== WHAT YOU WILL DO ==
From the entries below, output the line with "So we've seen" and each following line up to and including the line with "(2)</i> <b>69</b> 223–46.</div>", exactly as written.

Excerpts from a dataset
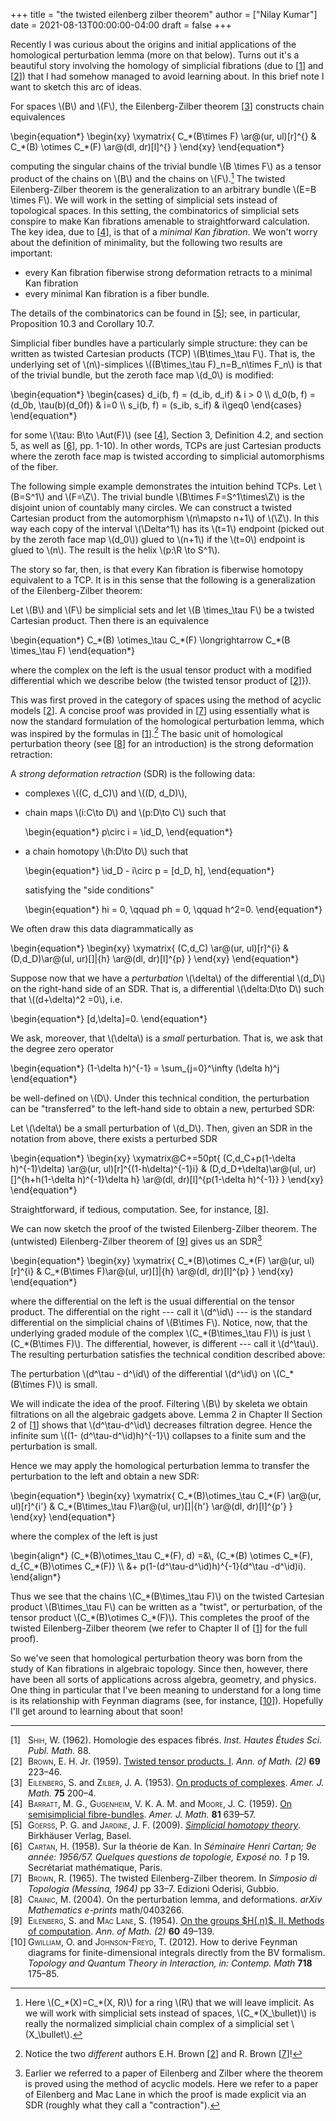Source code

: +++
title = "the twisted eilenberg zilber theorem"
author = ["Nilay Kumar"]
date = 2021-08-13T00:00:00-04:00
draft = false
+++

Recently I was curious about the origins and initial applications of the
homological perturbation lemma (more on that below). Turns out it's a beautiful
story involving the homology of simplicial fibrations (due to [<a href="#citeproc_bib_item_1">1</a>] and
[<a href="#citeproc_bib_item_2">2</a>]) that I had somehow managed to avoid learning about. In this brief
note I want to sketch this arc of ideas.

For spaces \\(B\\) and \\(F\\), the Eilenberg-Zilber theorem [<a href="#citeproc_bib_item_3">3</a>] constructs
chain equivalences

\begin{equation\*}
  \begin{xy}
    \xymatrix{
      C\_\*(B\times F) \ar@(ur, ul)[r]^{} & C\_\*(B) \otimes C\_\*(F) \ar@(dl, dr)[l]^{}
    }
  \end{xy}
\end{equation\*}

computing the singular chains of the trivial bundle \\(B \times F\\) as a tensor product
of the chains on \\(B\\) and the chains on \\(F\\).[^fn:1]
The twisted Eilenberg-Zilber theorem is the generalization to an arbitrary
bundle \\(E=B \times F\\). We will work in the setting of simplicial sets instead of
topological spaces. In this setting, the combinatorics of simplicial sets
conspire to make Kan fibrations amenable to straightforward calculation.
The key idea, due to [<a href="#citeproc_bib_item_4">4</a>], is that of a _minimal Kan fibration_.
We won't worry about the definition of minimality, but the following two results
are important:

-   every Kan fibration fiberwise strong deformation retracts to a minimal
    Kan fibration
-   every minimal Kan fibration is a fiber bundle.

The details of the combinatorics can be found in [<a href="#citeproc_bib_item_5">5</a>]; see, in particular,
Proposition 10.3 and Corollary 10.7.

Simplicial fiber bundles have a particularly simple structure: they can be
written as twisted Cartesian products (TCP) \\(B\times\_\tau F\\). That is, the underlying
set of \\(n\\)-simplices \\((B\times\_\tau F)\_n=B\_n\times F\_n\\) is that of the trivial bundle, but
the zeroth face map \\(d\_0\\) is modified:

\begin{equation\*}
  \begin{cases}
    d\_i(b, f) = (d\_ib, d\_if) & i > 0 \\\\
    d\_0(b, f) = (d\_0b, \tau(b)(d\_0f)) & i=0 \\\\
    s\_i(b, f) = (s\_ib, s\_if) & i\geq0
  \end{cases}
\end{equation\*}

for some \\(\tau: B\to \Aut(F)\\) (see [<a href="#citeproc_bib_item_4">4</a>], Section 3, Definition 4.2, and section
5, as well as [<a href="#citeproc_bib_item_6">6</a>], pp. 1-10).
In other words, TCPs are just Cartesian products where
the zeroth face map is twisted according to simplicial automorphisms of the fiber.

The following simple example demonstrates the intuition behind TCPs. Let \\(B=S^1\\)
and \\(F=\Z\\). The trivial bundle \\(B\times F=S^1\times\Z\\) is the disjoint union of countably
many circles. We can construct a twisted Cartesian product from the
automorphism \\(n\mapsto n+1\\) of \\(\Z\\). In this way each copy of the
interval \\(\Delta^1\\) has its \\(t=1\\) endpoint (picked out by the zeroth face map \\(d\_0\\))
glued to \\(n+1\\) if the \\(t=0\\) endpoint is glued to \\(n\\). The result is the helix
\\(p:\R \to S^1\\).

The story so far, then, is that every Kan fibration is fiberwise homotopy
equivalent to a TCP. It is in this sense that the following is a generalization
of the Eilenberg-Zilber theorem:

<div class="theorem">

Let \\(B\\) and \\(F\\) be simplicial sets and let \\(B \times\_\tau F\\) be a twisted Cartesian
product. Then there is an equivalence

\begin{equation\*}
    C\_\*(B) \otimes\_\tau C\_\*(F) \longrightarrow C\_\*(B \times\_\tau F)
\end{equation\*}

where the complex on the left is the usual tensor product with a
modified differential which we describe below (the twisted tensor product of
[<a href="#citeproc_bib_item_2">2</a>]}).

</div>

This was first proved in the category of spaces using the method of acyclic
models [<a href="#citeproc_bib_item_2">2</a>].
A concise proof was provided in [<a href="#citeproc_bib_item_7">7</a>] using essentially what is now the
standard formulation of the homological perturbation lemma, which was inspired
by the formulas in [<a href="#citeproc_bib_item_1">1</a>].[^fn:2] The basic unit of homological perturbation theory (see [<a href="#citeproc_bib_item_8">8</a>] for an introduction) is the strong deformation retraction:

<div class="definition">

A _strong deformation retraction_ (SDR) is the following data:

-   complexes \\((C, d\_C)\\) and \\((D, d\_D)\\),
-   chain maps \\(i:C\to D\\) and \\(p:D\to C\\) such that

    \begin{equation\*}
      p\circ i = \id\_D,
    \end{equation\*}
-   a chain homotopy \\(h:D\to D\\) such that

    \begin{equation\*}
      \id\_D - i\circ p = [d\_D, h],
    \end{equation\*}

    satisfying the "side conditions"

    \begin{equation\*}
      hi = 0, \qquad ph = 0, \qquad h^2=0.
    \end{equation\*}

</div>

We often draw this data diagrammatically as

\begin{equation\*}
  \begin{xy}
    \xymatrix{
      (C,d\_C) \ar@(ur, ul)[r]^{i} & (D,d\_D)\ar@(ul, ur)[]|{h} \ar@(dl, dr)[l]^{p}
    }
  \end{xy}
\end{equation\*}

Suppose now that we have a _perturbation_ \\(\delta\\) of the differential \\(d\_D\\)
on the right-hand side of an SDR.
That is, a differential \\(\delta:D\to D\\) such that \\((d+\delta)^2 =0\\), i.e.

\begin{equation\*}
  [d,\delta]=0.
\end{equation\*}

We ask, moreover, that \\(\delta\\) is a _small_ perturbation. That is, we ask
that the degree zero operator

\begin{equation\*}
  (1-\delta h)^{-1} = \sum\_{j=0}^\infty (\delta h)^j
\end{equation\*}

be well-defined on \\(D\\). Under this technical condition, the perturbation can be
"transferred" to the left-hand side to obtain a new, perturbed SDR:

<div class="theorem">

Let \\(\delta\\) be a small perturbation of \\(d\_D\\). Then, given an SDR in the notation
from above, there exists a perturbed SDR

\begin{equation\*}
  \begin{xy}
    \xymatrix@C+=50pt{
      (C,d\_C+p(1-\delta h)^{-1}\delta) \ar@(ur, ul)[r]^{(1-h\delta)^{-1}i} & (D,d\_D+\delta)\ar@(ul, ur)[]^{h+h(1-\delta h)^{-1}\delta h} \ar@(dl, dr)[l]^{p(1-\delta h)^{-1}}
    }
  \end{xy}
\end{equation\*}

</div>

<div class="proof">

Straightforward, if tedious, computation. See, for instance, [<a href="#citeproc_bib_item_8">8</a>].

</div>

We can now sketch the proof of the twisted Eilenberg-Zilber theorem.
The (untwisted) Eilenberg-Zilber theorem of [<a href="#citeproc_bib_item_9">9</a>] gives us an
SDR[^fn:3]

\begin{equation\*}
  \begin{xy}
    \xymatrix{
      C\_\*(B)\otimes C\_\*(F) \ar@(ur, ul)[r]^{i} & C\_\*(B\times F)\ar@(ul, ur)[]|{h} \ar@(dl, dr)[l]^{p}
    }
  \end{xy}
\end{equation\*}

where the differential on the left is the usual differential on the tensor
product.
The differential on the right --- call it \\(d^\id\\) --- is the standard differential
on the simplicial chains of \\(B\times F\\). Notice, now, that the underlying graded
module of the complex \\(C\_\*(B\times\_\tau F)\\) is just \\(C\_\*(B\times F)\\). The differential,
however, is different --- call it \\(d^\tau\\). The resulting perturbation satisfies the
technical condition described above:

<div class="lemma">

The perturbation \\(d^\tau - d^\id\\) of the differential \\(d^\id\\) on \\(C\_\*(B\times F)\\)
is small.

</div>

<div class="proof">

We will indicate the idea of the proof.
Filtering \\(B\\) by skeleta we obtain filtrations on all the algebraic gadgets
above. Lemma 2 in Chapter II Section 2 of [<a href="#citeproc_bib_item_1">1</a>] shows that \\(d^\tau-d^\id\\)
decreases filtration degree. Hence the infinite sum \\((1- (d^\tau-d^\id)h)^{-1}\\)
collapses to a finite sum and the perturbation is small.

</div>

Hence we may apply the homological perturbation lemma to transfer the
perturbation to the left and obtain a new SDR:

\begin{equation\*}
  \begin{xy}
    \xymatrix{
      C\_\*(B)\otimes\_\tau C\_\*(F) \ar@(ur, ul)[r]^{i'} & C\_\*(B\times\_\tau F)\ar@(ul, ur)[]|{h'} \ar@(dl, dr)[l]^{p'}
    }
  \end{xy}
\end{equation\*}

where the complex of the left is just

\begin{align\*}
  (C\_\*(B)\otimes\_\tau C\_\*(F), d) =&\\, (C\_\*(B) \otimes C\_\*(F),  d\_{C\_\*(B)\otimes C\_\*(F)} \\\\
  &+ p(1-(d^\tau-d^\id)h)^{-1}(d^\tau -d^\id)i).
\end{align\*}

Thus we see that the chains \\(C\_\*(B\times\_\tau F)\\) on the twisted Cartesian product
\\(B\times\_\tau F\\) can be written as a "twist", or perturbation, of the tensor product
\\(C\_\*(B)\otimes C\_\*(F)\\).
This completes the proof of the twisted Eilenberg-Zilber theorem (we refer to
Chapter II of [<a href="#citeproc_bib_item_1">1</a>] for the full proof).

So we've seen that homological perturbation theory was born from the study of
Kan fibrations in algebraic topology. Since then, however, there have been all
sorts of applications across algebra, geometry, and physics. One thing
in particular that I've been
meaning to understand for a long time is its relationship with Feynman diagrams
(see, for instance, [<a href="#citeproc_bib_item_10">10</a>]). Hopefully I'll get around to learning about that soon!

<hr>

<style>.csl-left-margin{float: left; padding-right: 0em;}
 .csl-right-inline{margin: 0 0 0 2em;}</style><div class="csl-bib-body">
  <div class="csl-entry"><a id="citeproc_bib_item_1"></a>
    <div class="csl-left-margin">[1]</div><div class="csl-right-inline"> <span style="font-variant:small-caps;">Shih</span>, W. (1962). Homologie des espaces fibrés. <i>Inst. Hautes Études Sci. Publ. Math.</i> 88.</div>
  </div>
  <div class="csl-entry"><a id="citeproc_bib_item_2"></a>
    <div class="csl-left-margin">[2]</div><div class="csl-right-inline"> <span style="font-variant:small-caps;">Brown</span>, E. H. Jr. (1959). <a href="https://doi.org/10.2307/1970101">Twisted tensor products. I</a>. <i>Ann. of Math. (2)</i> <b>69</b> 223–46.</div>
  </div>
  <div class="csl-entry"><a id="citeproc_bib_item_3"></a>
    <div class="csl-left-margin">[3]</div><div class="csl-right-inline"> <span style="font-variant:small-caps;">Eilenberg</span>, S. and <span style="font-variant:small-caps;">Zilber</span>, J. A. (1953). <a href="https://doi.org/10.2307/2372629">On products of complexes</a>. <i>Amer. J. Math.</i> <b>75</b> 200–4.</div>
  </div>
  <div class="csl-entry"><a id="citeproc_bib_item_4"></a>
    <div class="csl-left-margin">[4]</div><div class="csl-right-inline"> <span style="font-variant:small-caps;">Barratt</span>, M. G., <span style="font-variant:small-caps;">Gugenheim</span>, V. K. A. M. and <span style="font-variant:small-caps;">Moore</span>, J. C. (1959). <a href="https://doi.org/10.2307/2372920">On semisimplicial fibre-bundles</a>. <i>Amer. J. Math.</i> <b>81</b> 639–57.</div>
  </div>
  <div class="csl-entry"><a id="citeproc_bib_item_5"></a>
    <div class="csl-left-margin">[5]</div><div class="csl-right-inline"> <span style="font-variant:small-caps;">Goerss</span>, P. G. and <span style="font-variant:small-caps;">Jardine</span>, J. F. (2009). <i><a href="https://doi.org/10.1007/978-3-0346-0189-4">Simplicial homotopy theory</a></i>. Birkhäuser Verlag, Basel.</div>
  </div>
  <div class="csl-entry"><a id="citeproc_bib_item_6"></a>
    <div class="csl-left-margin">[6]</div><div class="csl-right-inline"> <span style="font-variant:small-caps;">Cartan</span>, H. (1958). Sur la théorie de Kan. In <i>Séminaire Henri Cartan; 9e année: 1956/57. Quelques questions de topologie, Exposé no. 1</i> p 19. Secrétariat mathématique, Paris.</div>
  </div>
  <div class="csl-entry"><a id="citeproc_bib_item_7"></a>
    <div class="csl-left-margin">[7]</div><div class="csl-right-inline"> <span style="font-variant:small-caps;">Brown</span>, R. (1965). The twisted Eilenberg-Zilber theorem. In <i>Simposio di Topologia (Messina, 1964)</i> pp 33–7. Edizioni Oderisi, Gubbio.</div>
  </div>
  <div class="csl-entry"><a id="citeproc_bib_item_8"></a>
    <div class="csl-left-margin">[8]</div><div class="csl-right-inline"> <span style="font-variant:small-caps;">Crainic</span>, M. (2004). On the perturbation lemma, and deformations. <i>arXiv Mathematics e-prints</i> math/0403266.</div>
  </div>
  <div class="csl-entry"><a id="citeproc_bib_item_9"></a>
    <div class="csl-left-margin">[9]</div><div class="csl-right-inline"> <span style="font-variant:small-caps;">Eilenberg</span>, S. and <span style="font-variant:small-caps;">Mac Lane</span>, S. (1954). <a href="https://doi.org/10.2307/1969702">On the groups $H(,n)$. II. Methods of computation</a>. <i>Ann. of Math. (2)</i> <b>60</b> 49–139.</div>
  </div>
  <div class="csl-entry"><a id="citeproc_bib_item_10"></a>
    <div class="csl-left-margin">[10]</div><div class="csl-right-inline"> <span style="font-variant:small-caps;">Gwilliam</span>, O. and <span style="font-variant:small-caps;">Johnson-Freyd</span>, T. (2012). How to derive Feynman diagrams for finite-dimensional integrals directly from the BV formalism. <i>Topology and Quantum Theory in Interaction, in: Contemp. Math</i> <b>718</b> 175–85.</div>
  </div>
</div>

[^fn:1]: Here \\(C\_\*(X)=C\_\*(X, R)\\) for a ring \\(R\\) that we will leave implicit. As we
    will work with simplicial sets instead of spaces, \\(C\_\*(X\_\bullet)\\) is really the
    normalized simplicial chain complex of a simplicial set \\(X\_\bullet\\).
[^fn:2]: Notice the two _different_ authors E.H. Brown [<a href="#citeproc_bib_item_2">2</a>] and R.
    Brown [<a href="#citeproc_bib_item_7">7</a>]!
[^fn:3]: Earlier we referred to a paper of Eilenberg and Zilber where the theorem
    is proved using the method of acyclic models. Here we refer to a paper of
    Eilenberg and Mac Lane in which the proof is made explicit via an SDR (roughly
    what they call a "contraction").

== EXERCISE RESULT ==
So we've seen that homological perturbation theory was born from the study of
Kan fibrations in algebraic topology. Since then, however, there have been all
sorts of applications across algebra, geometry, and physics. One thing
in particular that I've been
meaning to understand for a long time is its relationship with Feynman diagrams
(see, for instance, [<a href="#citeproc_bib_item_10">10</a>]). Hopefully I'll get around to learning about that soon!

<hr>

<style>.csl-left-margin{float: left; padding-right: 0em;}
 .csl-right-inline{margin: 0 0 0 2em;}</style><div class="csl-bib-body">
  <div class="csl-entry"><a id="citeproc_bib_item_1"></a>
    <div class="csl-left-margin">[1]</div><div class="csl-right-inline"> <span style="font-variant:small-caps;">Shih</span>, W. (1962). Homologie des espaces fibrés. <i>Inst. Hautes Études Sci. Publ. Math.</i> 88.</div>
  </div>
  <div class="csl-entry"><a id="citeproc_bib_item_2"></a>
    <div class="csl-left-margin">[2]</div><div class="csl-right-inline"> <span style="font-variant:small-caps;">Brown</span>, E. H. Jr. (1959). <a href="https://doi.org/10.2307/1970101">Twisted tensor products. I</a>. <i>Ann. of Math. (2)</i> <b>69</b> 223–46.</div>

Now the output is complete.